◆ Prompt
All entries are to be transcribed exactly. Pictures are not part of the copy.

Data items:
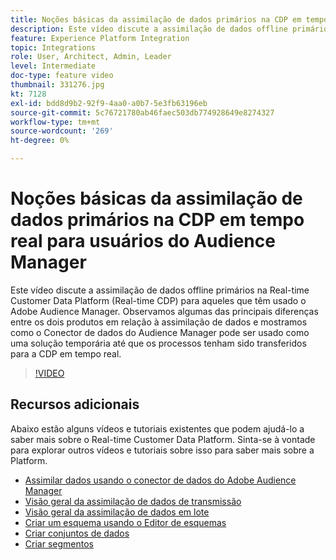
 ```yaml
---
title: Noções básicas da assimilação de dados primários na CDP em tempo real para usuários do Audience Manager
description: Este vídeo discute a assimilação de dados offline primários na Real-time Customer Data Platform (Real-time CDP) para aqueles que têm usado o Adobe Audience Manager. Observamos algumas das principais diferenças entre os dois produtos em relação à assimilação de dados e mostramos como o Conector de dados do Audience Manager pode ser usado como uma solução temporária até que os processos tenham sido transferidos para a CDP em tempo real.
feature: Experience Platform Integration
topic: Integrations
role: User, Architect, Admin, Leader
level: Intermediate
doc-type: feature video
thumbnail: 331276.jpg
kt: 7128
exl-id: bdd8d9b2-92f9-4aa0-a0b7-5e3fb63196eb
source-git-commit: 5c76721780ab46faec503db774928649e8274327
workflow-type: tm+mt
source-wordcount: '269'
ht-degree: 0%

---
```


# Noções básicas da assimilação de dados primários na CDP em tempo real para usuários do Audience Manager

Este vídeo discute a assimilação de dados offline primários na Real-time Customer Data Platform (Real-time CDP) para aqueles que têm usado o Adobe Audience Manager. Observamos algumas das principais diferenças entre os dois produtos em relação à assimilação de dados e mostramos como o Conector de dados do Audience Manager pode ser usado como uma solução temporária até que os processos tenham sido transferidos para a CDP em tempo real.


>[!VIDEO](https://video.tv.adobe.com/v/331276/?quality=12&learn=on)

## Recursos adicionais

Abaixo estão alguns vídeos e tutoriais existentes que podem ajudá-lo a saber mais sobre o Real-time Customer Data Platform. Sinta-se à vontade para explorar outros vídeos e tutoriais sobre isso para saber mais sobre a Platform.

* [Assimilar dados usando o conector de dados do Adobe Audience Manager](https://experienceleague.adobe.com/docs/platform-learn/tutorials/sources/ingest-data-from-aam.html?lang=en#sources)
* [Visão geral da assimilação de dados de transmissão](https://experienceleague.adobe.com/docs/platform-learn/tutorials/data-ingestion/understanding-streaming-ingestion.html?lang=en#data-ingestion)
* [Visão geral da assimilação de dados em lote](https://experienceleague.adobe.com/docs/platform-learn/tutorials/data-ingestion/batch-ingestion-overview.html?lang=en#data-ingestion)
* [Criar um esquema usando o Editor de esquemas](https://experienceleague.adobe.com/docs/experience-platform/xdm/tutorials/create-schema-ui.html?lang=en#getting-started)
* [Criar conjuntos de dados](https://experienceleague.adobe.com/docs/platform-learn/getting-started-for-data-architects-and-data-engineers/create-datasets.html?lang=en#permissions-required)
* [Criar segmentos](https://experienceleague.adobe.com/docs/platform-learn/tutorials/segments/create-segments.html?lang=en#segments)
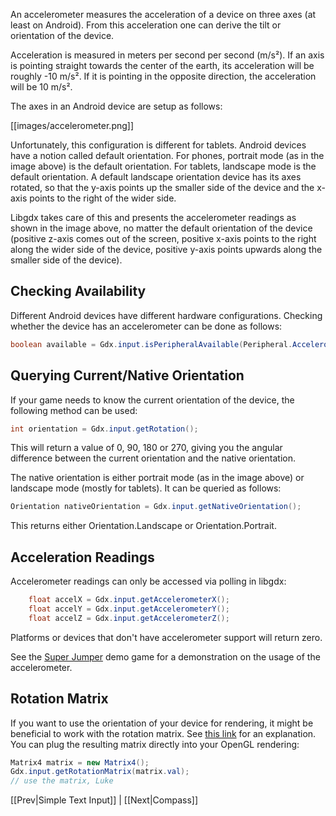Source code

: An accelerometer measures the acceleration of a device on three axes (at least on Android). From this acceleration one can derive the tilt or orientation of the device.

Acceleration is measured in meters per second per second (m/s²). If an axis is pointing straight towards the center of the earth, its acceleration will be roughly -10 m/s². If it is pointing in the opposite direction, the acceleration will be 10 m/s².

The axes in an Android device are setup as follows:

[[images/accelerometer.png]]

Unfortunately, this configuration is different for tablets. Android devices have a notion called default orientation. For phones, portrait mode (as in the image above) is the default orientation. For tablets, landscape mode is the default orientation. A default landscape orientation device has its axes rotated, so that the y-axis points up the smaller side of the device and the x-axis points to the right of the wider side.

Libgdx takes care of this and presents the accelerometer readings as shown in the image above, no matter the default orientation of the device (positive z-axis comes out of the screen, positive x-axis points to the right along the wider side of the device, positive y-axis points upwards along the smaller side of the device).

## Checking Availability ##
Different Android devices have different hardware configurations. Checking whether the device has an accelerometer can be done as follows:

```java
boolean available = Gdx.input.isPeripheralAvailable(Peripheral.Accelerometer);
```

## Querying Current/Native Orientation ##
If your game needs to know the current orientation of the device, the following method can be used:

```java
int orientation = Gdx.input.getRotation();
```

This will return a value of 0, 90, 180 or 270, giving you the angular difference between the current orientation and the native orientation.

The native orientation is either portrait mode (as in the image above) or landscape mode (mostly for tablets). It can be queried as follows:

```java
Orientation nativeOrientation = Gdx.input.getNativeOrientation();
```

This returns either Orientation.Landscape or Orientation.Portrait.

## Acceleration Readings ##

Accelerometer readings can only be accessed via polling in libgdx:

```java
    float accelX = Gdx.input.getAccelerometerX();
    float accelY = Gdx.input.getAccelerometerY();
    float accelZ = Gdx.input.getAccelerometerZ();
```

Platforms or devices that don't have accelerometer support will return zero.

See the [Super Jumper](https://github.com/libgdx/libgdx-demo-superjumper) demo game for a demonstration on the usage of the accelerometer.

## Rotation Matrix ##
If you want to use the orientation of your device for rendering, it might be beneficial to work with the rotation matrix. See <a href="https://developer.android.com/reference/android/hardware/SensorManager.html#getRotationMatrix(float[], float[], float[], float[])">this link</a> for an explanation. You can plug the resulting matrix directly into your OpenGL rendering:

```java
Matrix4 matrix = new Matrix4();
Gdx.input.getRotationMatrix(matrix.val);
// use the matrix, Luke
```

[[Prev|Simple Text Input]] | [[Next|Compass]]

◆ Output
 ```yaml
---
title: Noções básicas da assimilação de dados primários na CDP em tempo real para usuários do Audience Manager
description: Este vídeo discute a assimilação de dados offline primários na Real-time Customer Data Platform (Real-time CDP) para aqueles que têm usado o Adobe Audience Manager. Observamos algumas das principais diferenças entre os dois produtos em relação à assimilação de dados e mostramos como o Conector de dados do Audience Manager pode ser usado como uma solução temporária até que os processos tenham sido transferidos para a CDP em tempo real.
feature: Experience Platform Integration
topic: Integrations
role: User, Architect, Admin, Leader
level: Intermediate
doc-type: feature video
thumbnail: 331276.jpg
kt: 7128
exl-id: bdd8d9b2-92f9-4aa0-a0b7-5e3fb63196eb
source-git-commit: 5c76721780ab46faec503db774928649e8274327
workflow-type: tm+mt
source-wordcount: '269'
ht-degree: 0%

---
```


# Noções básicas da assimilação de dados primários na CDP em tempo real para usuários do Audience Manager

Este vídeo discute a assimilação de dados offline primários na Real-time Customer Data Platform (Real-time CDP) para aqueles que têm usado o Adobe Audience Manager. Observamos algumas das principais diferenças entre os dois produtos em relação à assimilação de dados e mostramos como o Conector de dados do Audience Manager pode ser usado como uma solução temporária até que os processos tenham sido transferidos para a CDP em tempo real.


>[!VIDEO](https://video.tv.adobe.com/v/331276/?quality=12&learn=on)

## Recursos adicionais

Abaixo estão alguns vídeos e tutoriais existentes que podem ajudá-lo a saber mais sobre o Real-time Customer Data Platform. Sinta-se à vontade para explorar outros vídeos e tutoriais sobre isso para saber mais sobre a Platform.

* [Assimilar dados usando o conector de dados do Adobe Audience Manager](https://experienceleague.adobe.com/docs/platform-learn/tutorials/sources/ingest-data-from-aam.html?lang=en#sources)
* [Visão geral da assimilação de dados de transmissão](https://experienceleague.adobe.com/docs/platform-learn/tutorials/data-ingestion/understanding-streaming-ingestion.html?lang=en#data-ingestion)
* [Visão geral da assimilação de dados em lote](https://experienceleague.adobe.com/docs/platform-learn/tutorials/data-ingestion/batch-ingestion-overview.html?lang=en#data-ingestion)
* [Criar um esquema usando o Editor de esquemas](https://experienceleague.adobe.com/docs/experience-platform/xdm/tutorials/create-schema-ui.html?lang=en#getting-started)
* [Criar conjuntos de dados](https://experienceleague.adobe.com/docs/platform-learn/getting-started-for-data-architects-and-data-engineers/create-datasets.html?lang=en#permissions-required)
* [Criar segmentos](https://experienceleague.adobe.com/docs/platform-learn/tutorials/segments/create-segments.html?lang=en#segments)
Source code

: An accelerometer measures the acceleration of a device on three axes (at least on Android). From this acceleration one can derive the tilt or orientation of the device.

Acceleration is measured in meters per second per second (m/s²). If an axis is pointing straight towards the center of the earth, its acceleration will be roughly -10 m/s². If it is pointing in the opposite direction, the acceleration will be 10 m/s².

The axes in an Android device are setup as follows:

[[images/accelerometer.png]]

Unfortunately, this configuration is different for tablets. Android devices have a notion called default orientation. For phones, portrait mode (as in the image above) is the default orientation. For tablets, landscape mode is the default orientation. A default landscape orientation device has its axes rotated, so that the y-axis points up the smaller side of the device and the x-axis points to the right of the wider side.

Libgdx takes care of this and presents the accelerometer readings as shown in the image above, no matter the default orientation of the device (positive z-axis comes out of the screen, positive x-axis points to the right along the wider side of the device, positive y-axis points upwards along the smaller side of the device).

## Checking Availability ##
Different Android devices have different hardware configurations. Checking whether the device has an accelerometer can be done as follows:

```java
boolean available = Gdx.input.isPeripheralAvailable(Peripheral.Accelerometer);
```

## Querying Current/Native Orientation ##
If your game needs to know the current orientation of the device, the following method can be used:

```java
int orientation = Gdx.input.getRotation();
```

This will return a value of 0, 90, 180 or 270, giving you the angular difference between the current orientation and the native orientation.

The native orientation is either portrait mode (as in the image above) or landscape mode (mostly for tablets). It can be queried as follows:

```java
Orientation nativeOrientation = Gdx.input.getNativeOrientation();
```

This returns either Orientation.Landscape or Orientation.Portrait.

## Acceleration Readings ##

Accelerometer readings can only be accessed via polling in libgdx:

```java
    float accelX = Gdx.input.getAccelerometerX();
    float accelY = Gdx.input.getAccelerometerY();
    float accelZ = Gdx.input.getAccelerometerZ();
```

Platforms or devices that don't have accelerometer support will return zero.

See the [Super Jumper](https://github.com/libgdx/libgdx-demo-superjumper) demo game for a demonstration on the usage of the accelerometer.

## Rotation Matrix ##
If you want to use the orientation of your device for rendering, it might be beneficial to work with the rotation matrix. See <a href="https://developer.android.com/reference/android/hardware/SensorManager.html#getRotationMatrix(float[], float[], float[], float[])">this link</a> for an explanation. You can plug the resulting matrix directly into your OpenGL rendering:

```java
Matrix4 matrix = new Matrix4();
Gdx.input.getRotationMatrix(matrix.val);
// use the matrix, Luke
```

[[Prev|Simple Text Input]] | [[Next|Compass]]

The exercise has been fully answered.